__Assigned task__.
Your copy of the data below must be exact and must leave out all pictures.

__Given records__.
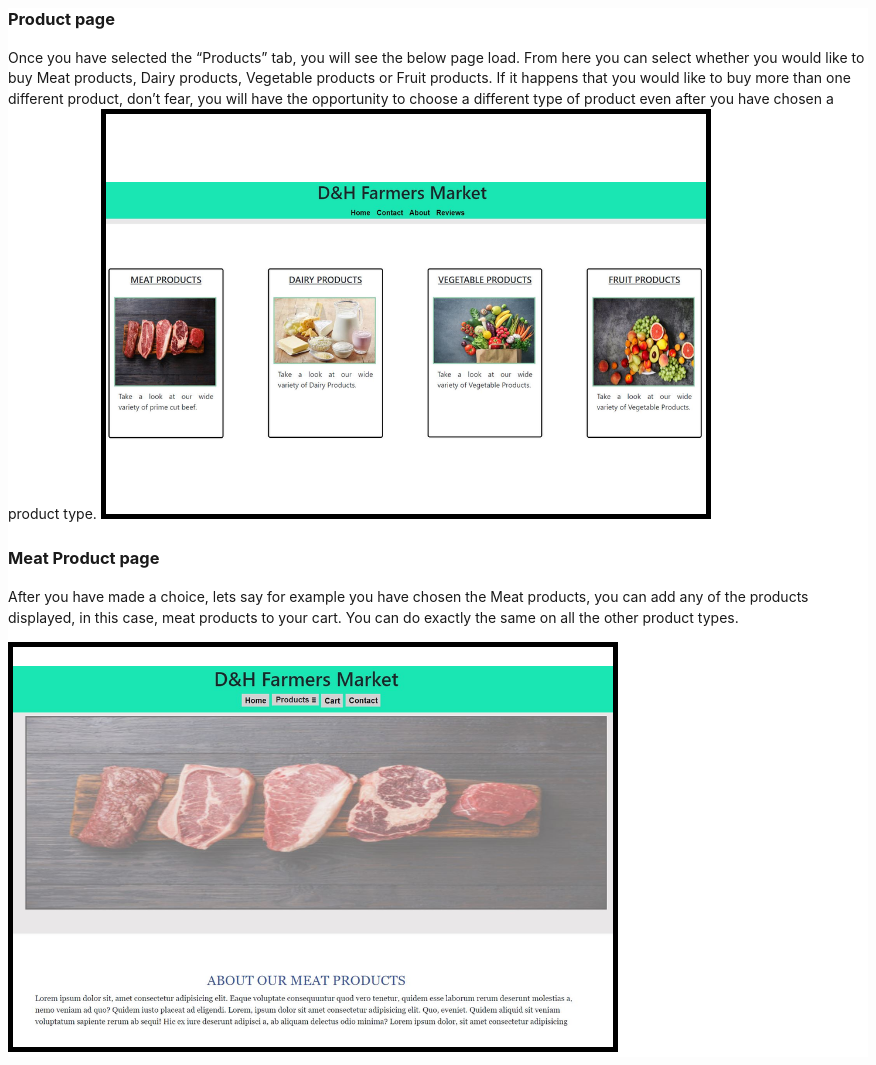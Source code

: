 ### Product page
Once you have selected the “Products” tab, you will see the below page load. From here you can select whether you would like to buy Meat products, Dairy products, Vegetable products or Fruit products. If it happens that you would like to buy more than one different product, don’t fear, you will have the opportunity to choose a different type of product even after you have chosen a product type.
<kbd>
<img src="Images\ReadMeImages\Products.JPG" class="ProductPage" alt="Product Page" width="600" height="400" style="border:5px solid black">
</kbd>

### Meat Product page
After you have made a choice, lets say for example you have chosen the Meat products, you can add any of the products displayed, in this case, meat products to your cart. You can do exactly the same on all the other product types.

<kbd>
<img class="MeatProductsAbout" alt="Meat Product About" src="Images\ReadMeImages\MeatProducts-1.JPG" width="600" height="400" style="border:5px solid black">
</kbd>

__Expected answer__.
Source code

: ### Product page
Once you have selected the “Products” tab, you will see the below page load. From here you can select whether you would like to buy Meat products, Dairy products, Vegetable products or Fruit products. If it happens that you would like to buy more than one different product, don’t fear, you will have the opportunity to choose a different type of product even after you have chosen a product type.
<kbd>
<img src="Images\ReadMeImages\Products.JPG" class="ProductPage" alt="Product Page" width="600" height="400" style="border:5px solid black">
</kbd>

### Meat Product page
After you have made a choice, lets say for example you have chosen the Meat products, you can add any of the products displayed, in this case, meat products to your cart. You can do exactly the same on all the other product types.

<kbd>
<img class="MeatProductsAbout" alt="Meat Product About" src="Images\ReadMeImages\MeatProducts-1.JPG" width="600" height="400" style="border:5px solid black">
</kbd>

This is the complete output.